The C-130 has been a workhorse of the U.S. military for nearly five decades, is a squat, broad aircraft, painted dull gray, with four black propellers curving over the wings like exotic flowers. Inside, it resembles a high-tech auto mechanic's garage. Metal grids on the floor offer secure places to stash equipment, insulation covers most of the walls and ceilings, wires shake everywhere, red mesh behind the armless seats offer something to grab onto when the plane starts bucking and tilting in a storm. Despite its plain looks, Tech. Sgt. Scott Blair, a big man with close-cropped gray hair and tattoos running up his arms, calls the aircraft his girlfriend. "I've been married 21 years," said Blair, 38, who runs Fat Boy's BBQ restaurant in Picayune. Miss., when not flying into storms. "She's never had call to be jealous until I started flying on this plane. Now she calls it my mistress."
Flights can run as long as 15 hours, not counting preflight and post-flight briefings. Once ordered into a storm, the 10 crews made up of six people each, fly on a rotating basis, 24-hours a day, seven days a week. The flights go into everything from developing tropical storms to Category 5 hurricanes. But they don't fly into a storm over land because of the danger of tornadoes. > Since the flights officially began in 1943, only four Hurricane Hunter planes have been lost in the bump and grind through the clouds the last in 1974.

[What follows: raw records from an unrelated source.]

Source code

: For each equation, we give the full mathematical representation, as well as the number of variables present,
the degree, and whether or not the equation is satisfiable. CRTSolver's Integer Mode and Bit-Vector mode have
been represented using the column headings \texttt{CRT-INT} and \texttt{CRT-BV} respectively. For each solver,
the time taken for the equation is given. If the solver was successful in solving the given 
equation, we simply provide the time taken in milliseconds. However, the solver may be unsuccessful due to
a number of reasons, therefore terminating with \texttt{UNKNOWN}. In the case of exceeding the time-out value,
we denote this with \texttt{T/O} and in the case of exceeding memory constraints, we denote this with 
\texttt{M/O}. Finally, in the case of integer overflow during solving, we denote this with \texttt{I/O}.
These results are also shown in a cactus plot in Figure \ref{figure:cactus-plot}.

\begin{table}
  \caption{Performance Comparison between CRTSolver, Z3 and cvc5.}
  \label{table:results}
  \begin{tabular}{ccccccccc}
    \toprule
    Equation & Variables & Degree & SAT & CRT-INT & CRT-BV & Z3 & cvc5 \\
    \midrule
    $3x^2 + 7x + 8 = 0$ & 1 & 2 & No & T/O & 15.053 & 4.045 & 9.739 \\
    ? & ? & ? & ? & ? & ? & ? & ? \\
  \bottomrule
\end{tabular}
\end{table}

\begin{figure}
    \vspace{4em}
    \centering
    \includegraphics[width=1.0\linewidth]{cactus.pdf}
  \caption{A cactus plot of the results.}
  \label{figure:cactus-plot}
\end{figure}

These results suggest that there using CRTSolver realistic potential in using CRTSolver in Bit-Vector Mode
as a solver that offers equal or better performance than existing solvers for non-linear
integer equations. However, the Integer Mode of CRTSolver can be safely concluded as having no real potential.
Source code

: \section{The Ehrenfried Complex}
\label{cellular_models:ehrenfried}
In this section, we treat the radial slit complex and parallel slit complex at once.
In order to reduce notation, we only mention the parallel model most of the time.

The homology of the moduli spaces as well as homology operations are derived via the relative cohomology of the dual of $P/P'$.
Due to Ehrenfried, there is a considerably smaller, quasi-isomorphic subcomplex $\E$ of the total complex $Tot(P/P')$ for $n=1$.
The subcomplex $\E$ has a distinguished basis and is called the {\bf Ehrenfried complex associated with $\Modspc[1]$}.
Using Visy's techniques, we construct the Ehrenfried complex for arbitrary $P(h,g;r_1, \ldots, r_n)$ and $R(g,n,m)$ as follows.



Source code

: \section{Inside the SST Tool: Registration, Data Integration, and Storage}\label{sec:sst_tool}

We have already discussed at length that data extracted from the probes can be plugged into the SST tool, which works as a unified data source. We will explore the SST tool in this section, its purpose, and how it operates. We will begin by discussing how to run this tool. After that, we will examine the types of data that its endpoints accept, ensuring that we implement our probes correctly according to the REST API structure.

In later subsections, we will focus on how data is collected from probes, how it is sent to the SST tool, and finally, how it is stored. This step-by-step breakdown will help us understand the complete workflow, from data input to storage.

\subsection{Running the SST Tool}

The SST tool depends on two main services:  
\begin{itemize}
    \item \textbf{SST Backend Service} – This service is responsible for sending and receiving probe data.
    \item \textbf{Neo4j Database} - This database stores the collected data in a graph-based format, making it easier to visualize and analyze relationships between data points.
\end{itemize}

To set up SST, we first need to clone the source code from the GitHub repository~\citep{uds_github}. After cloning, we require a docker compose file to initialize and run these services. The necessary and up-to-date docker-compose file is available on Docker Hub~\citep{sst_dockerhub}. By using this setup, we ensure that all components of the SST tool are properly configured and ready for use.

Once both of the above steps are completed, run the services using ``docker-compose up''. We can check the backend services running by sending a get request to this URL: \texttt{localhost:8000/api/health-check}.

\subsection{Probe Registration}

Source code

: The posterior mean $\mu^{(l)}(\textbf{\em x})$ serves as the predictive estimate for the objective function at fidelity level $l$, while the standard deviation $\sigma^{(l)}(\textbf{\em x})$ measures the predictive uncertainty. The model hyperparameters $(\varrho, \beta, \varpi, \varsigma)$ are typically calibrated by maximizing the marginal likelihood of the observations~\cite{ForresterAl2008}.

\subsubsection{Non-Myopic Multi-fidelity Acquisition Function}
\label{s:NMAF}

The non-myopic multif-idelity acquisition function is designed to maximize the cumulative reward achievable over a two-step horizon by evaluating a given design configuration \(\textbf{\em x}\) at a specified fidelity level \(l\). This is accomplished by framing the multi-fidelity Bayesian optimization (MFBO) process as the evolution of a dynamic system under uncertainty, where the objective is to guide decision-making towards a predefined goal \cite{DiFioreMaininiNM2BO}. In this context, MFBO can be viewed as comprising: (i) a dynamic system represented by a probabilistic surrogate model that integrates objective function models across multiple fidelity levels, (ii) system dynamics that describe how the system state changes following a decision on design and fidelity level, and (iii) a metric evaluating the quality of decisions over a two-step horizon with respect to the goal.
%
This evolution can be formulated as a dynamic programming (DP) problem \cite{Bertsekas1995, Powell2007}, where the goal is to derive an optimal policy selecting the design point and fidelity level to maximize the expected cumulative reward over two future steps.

It doesn't take much to draw out stories of the storms that have tilted the plane at dangerous angles, sent shudders down its metal spine and through its human occupants, banging untethered people against the ceiling as ride-along journalists scramble for plastic bags amid lurching stomachs. Blair, who dozed in free in-flight moments with a copy of the book "Unholy War" spread across his stomach, was nonchalant about the Ike flight. But he remembers others that were more eventful. "Hurricane Charlie, what was that '03, '04?" Blair said. "That almost beat us to death. We made a pass through it as a Category 2, and 45 minutes later, when we went back through, it was a Cat 4. Every reporter on board had a bag up to his face."
The storms are most dangerous as they build or break apart, Blair said. That's when a potentially deadly microburst of wind and huge up-and downdrafts threaten the plane. Dangerous or not, the flights, with their combination of boredom and adrenaline-pumping moments, appear to be addictive.
"I'm going to keep doing this until I get too old or my hearing goes," Blair said. "Then I'll just sit up in Picayune (Miss.) and drink beer and eat barbecue and dream about it."